WHAT IS EXPECTED: Look through the lines of the material and count those containing "VariableTok". Give that count alone.
◆ ◆ ◆
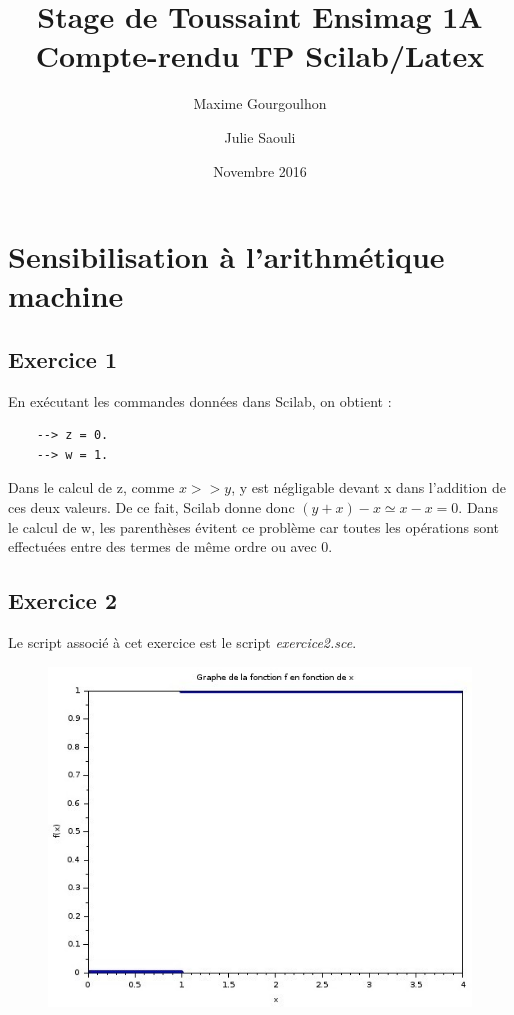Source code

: \documentclass[a4paper,11pt]{article}
\title{Stage de Toussaint Ensimag 1A \\ Compte-rendu TP Scilab/Latex}
\author{Maxime Gourgoulhon \and Julie Saouli}
\date{Novembre 2016}
\begin{document}
\maketitle

\section{Sensibilisation à l'arithmétique machine}

\subsection*{Exercice 1}
	En exécutant les commandes données dans Scilab, on obtient :
	\begin{verbatim}
	--> z = 0.
	--> w = 1.
	\end{verbatim}
	
	Dans le calcul de z, comme $x >> y$, y est négligable devant x dans l'addition de ces deux valeurs. De ce fait, Scilab donne donc $(y+x)-x \simeq x - x = 0$.
	Dans le calcul de w, les parenthèses évitent ce problème car toutes les opérations sont effectuées entre des termes de même ordre ou avec 0.

	
\subsection*{Exercice 2}
	Le script associé à cet exercice est le script \textit{exercice2.sce}.
\begin{figure}[H]
	\centering
	\includegraphics[scale=0.5]{graphes/exercice2.jpg}	
\end{figure}
\end{document}

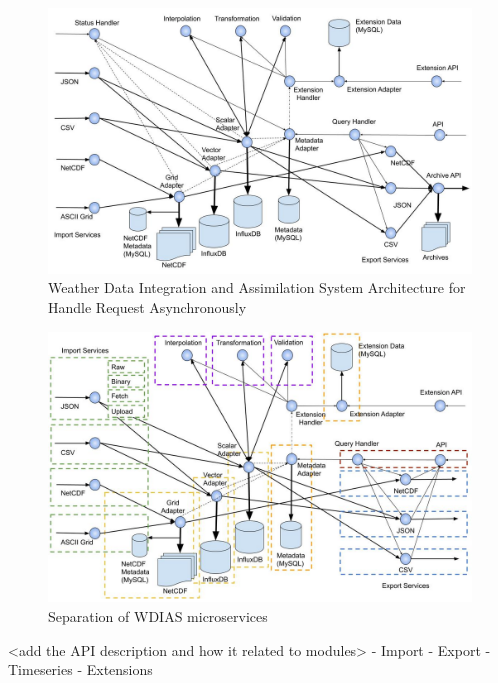 \begin{figure}[htp]
    \centering
    \includegraphics[width=1\textwidth]{method/microservice/microservice_architecture-handle_on_async-v3.jpg}
    \caption{Weather Data Integration and Assimilation System Architecture for Handle Request Asynchronously}
    \label{fi:wdias_micro_async}
\end{figure}

\begin{figure}[htp]
    \centering
    \includegraphics[width=1\textwidth]{method/microservice/separation_microservices-v3.jpg}
    \caption{Separation of WDIAS microservices}
    \label{fi:wdias_micro_separation}
\end{figure}

<add the API description and how it related to modules>
- Import
- Export
- Timeseries
- Extensions
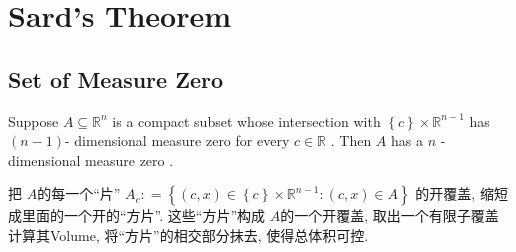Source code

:\documentclass[../main.tex]{subfiles}
\begin{document}
\ifSubfilesClassLoaded{

    \tableofcontents
    
}{}

\chapter{ Sard's Theorem }

\section{Set of Measure Zero}

\begin{lemma}{}{}
    Suppose \(  A\subseteq \mathbb{R} ^{n}  \) is a compact subset whose intersection with \(  \left\{ c \right\} \times \mathbb{R} ^{n-1}  \) has \(  \left( n-1 \right)   \)- dimensional measure zero for every \(  c \in \mathbb{R}   \) .  Then \(  A  \) has a \(  n  \) - dimensional measure zero .       
\end{lemma}

\begin{proofsketch}
    把 \(  A  \)的每一个``片'' \(  A_{c}: = \left\{ \left( c,x \right)\in \left\{ c \right\} \times \mathbb{R} ^{n-1}: \left( c,x \right) \in A   \right\}  \)  的开覆盖, 缩短成里面的一个开的``方片''.  这些``方片''构成 \(  A  \)的一个开覆盖, 取出一个有限子覆盖计算其Volume, 将``方片''的相交部分抹去, 使得总体积可控.  
\end{proofsketch}
\end{document}
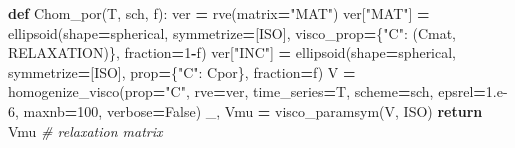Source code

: \documentclass[
  a4paper,
  numbers=noendperiod,
  DIV=12]{scrreprt}
\newenvironment{Shaded}{\begin{snugshade}}{\end{snugshade}}
\newcommand{\CommentTok}[1]{\textcolor[rgb]{0.56,0.35,0.01}{\textit{#1}}}
\newcommand{\ControlFlowTok}[1]{\textcolor[rgb]{0.13,0.29,0.53}{\textbf{#1}}}
\newcommand{\DecValTok}[1]{\textcolor[rgb]{0.00,0.00,0.81}{#1}}
\newcommand{\FloatTok}[1]{\textcolor[rgb]{0.00,0.00,0.81}{#1}}
\newcommand{\KeywordTok}[1]{\textcolor[rgb]{0.13,0.29,0.53}{\textbf{#1}}}
\newcommand{\NormalTok}[1]{#1}
\newcommand{\OperatorTok}[1]{\textcolor[rgb]{0.81,0.36,0.00}{\textbf{#1}}}
\newcommand{\StringTok}[1]{\textcolor[rgb]{0.31,0.60,0.02}{#1}}
\newcommand{\VariableTok}[1]{\textcolor[rgb]{0.00,0.00,0.00}{#1}}
\begin{document}
\begin{Shaded}
\begin{Highlighting}[]
\KeywordTok{def}\NormalTok{ Chom\_por(T, sch, f):}
\NormalTok{    ver }\OperatorTok{=}\NormalTok{ rve(matrix}\OperatorTok{=}\StringTok{"MAT"}\NormalTok{)}
\NormalTok{    ver[}\StringTok{"MAT"}\NormalTok{] }\OperatorTok{=}\NormalTok{ ellipsoid(shape}\OperatorTok{=}\NormalTok{spherical, symmetrize}\OperatorTok{=}\NormalTok{[ISO],}
\NormalTok{                            visco\_prop}\OperatorTok{=}\NormalTok{\{}\StringTok{"C"}\NormalTok{: (Cmat, RELAXATION)\}, fraction}\OperatorTok{=}\DecValTok{1}\OperatorTok{{-}}\NormalTok{f)}
\NormalTok{    ver[}\StringTok{"INC"}\NormalTok{] }\OperatorTok{=}\NormalTok{ ellipsoid(shape}\OperatorTok{=}\NormalTok{spherical, symmetrize}\OperatorTok{=}\NormalTok{[ISO],}
\NormalTok{                            prop}\OperatorTok{=}\NormalTok{\{}\StringTok{"C"}\NormalTok{: Cpor\}, fraction}\OperatorTok{=}\NormalTok{f)}
\NormalTok{    V }\OperatorTok{=}\NormalTok{ homogenize\_visco(prop}\OperatorTok{=}\StringTok{"C"}\NormalTok{, rve}\OperatorTok{=}\NormalTok{ver, time\_series}\OperatorTok{=}\NormalTok{T,}
\NormalTok{                         scheme}\OperatorTok{=}\NormalTok{sch, epsrel}\OperatorTok{=}\FloatTok{1.e{-}6}\NormalTok{, maxnb}\OperatorTok{=}\DecValTok{100}\NormalTok{, verbose}\OperatorTok{=}\VariableTok{False}\NormalTok{)}
\NormalTok{    \_, Vmu }\OperatorTok{=}\NormalTok{ visco\_paramsym(V, ISO)}
    \ControlFlowTok{return}\NormalTok{ Vmu   }\CommentTok{\# relaxation matrix}
\end{Highlighting}
\end{Shaded}
\end{document}
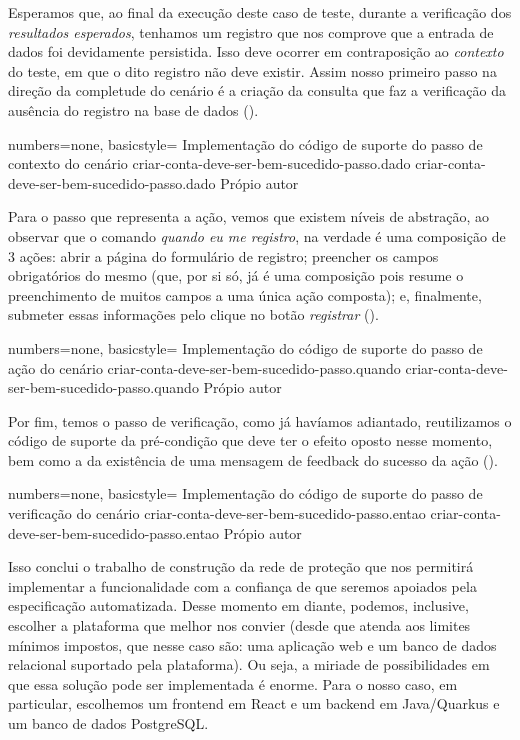   Esperamos que, ao final da execução deste caso de teste, durante a verificação dos \emph{resultados esperados}, tenhamos um registro que nos comprove que a entrada de dados foi devidamente persistida. Isso deve ocorrer em contraposição ao \emph{contexto} do teste, em que o dito registro não deve existir. Assim nosso primeiro passo na direção da completude do cenário é a criação da consulta que faz a verificação da ausência do registro na base de dados ().

  \codigo
    {numbers=none, basicstyle=\ttfamily\tiny}
    {Implementação do código de suporte do passo de contexto do cenário}
    {criar-conta-deve-ser-bem-sucedido-passo.dado}
    {criar-conta-deve-ser-bem-sucedido-passo.dado}
    {Própio autor}

  Para o passo que representa a ação, vemos que existem níveis de abstração, ao observar que o comando \emph{quando eu me registro}, na verdade é uma composição de 3 ações: abrir a página do formulário de registro; preencher os campos obrigatórios do mesmo (que, por si só, já é uma composição pois resume o preenchimento de muitos campos a uma única ação composta); e, finalmente, submeter essas informações pelo clique no botão \emph{registrar} ().

  \codigo
    {numbers=none, basicstyle=\ttfamily\tiny}
    {Implementação do código de suporte do passo de ação do cenário}
    {criar-conta-deve-ser-bem-sucedido-passo.quando}
    {criar-conta-deve-ser-bem-sucedido-passo.quando}
    {Própio autor}

  Por fim, temos o passo de verificação, como já havíamos adiantado, reutilizamos o código de suporte da pré-condição que deve ter o efeito oposto nesse momento, bem como a da existência de uma mensagem de feedback do sucesso da ação ().

  \codigo
    {numbers=none, basicstyle=\ttfamily\tiny}
    {Implementação do código de suporte do passo de verificação do cenário}
    {criar-conta-deve-ser-bem-sucedido-passo.entao}
    {criar-conta-deve-ser-bem-sucedido-passo.entao}
    {Própio autor}

  Isso conclui o trabalho de construção da rede de proteção que nos permitirá implementar a funcionalidade com a confiança de que seremos apoiados pela especificação automatizada. Desse momento em diante, podemos, inclusive, escolher a plataforma que melhor nos convier (desde que atenda aos limites mínimos impostos, que nesse caso são: uma aplicação web e um banco de dados relacional suportado pela plataforma). Ou seja, a miriade de possibilidades em que essa solução pode ser implementada é enorme. Para o nosso caso, em particular, escolhemos um frontend em React e um backend em Java/Quarkus e um banco de dados PostgreSQL.

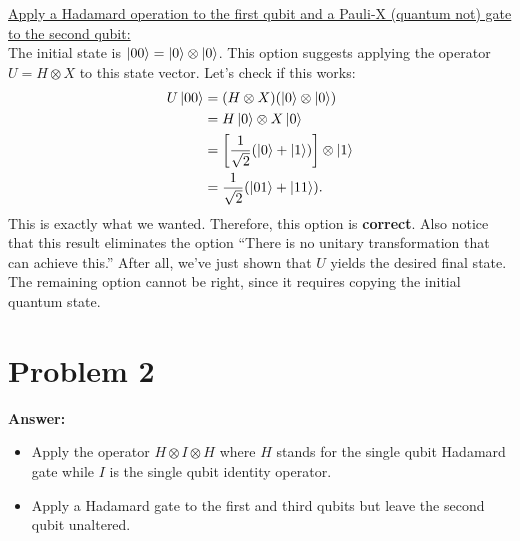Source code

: \documentclass[11pt]{article}
\newcommand{\invroot}[1]{\frac{1}{\sqrt{#1}}}
\begin{document}
\uline{Apply a Hadamard operation to the first qubit and a Pauli-X (quantum not) gate
to the second qubit:}\\
The initial state is \(\ket{00}=\ket{0}\otimes\ket{0}\). This option suggests
applying the operator \(U=H\otimes X\) to this state vector. Let's check if
this works:
\begin{align}
  \begin{split}
    U\ket{00}&=(H\otimes X)(\ket{0}\otimes\ket{0})\\
    &=H\ket{0}\otimes X\ket{0}\\
    &=\left[\invroot{2}(\ket{0}+\ket{1})\right]\otimes\ket{1}\\
    &=\invroot{2}(\ket{01}+\ket{11}).
  \end{split}
\end{align}
This is exactly what we wanted. Therefore, this option is \textbf{correct}. Also notice
that this result eliminates the option ``There is no unitary transformation that
can achieve this.'' After all, we've just shown that \(U\) yields the desired
final state.\\

The remaining option cannot be right, since it requires copying the initial
quantum state.
\section*{Problem 2}
\label{sec:org4c53e5a}
\textbf{Answer:}
\begin{itemize}
\item Apply the operator \(H\otimes I\otimes H\) where \(H\) stands for the
single qubit Hadamard gate while \(I\) is the single qubit identity
operator.
\item Apply a Hadamard gate to the first and third qubits but leave the second qubit
unaltered.\\
\end{itemize}
\end{document}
◆ ◆ ◆
SOLUTION TO THE EXERCISE: 2